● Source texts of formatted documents
──────────────────────────────

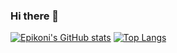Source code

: ### Hi there 👋

<!--

Here are some ideas to get you started:

- 🔭 I’m currently working on ...
- 🌱 I’m currently learning ...
- 👯 I’m looking to collaborate on ...
- 🤔 I’m looking for help with ...
- 💬 Ask me about ...
- 📫 How to reach me: ...
- 😄 Pronouns: ...
- ⚡ Fun fact: ...
-->
[![Epikoni's GitHub stats](https://github-readme-stats.vercel.app/api?username=Epikoni&count_private=true&show_icons=true&theme=dracula)](https://github.com/Epikoni/github-readme-stats)
[![Top Langs](https://github-readme-stats.vercel.app/api/top-langs/?username=Epikoni&layout=compact)](https://github.com/Epikoni/github-readme-stats)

──────────────────────────────

● What needs to be done
I need the number of lines in the entries that include "username"; please give that number and nothing else.

● Exercise answer
2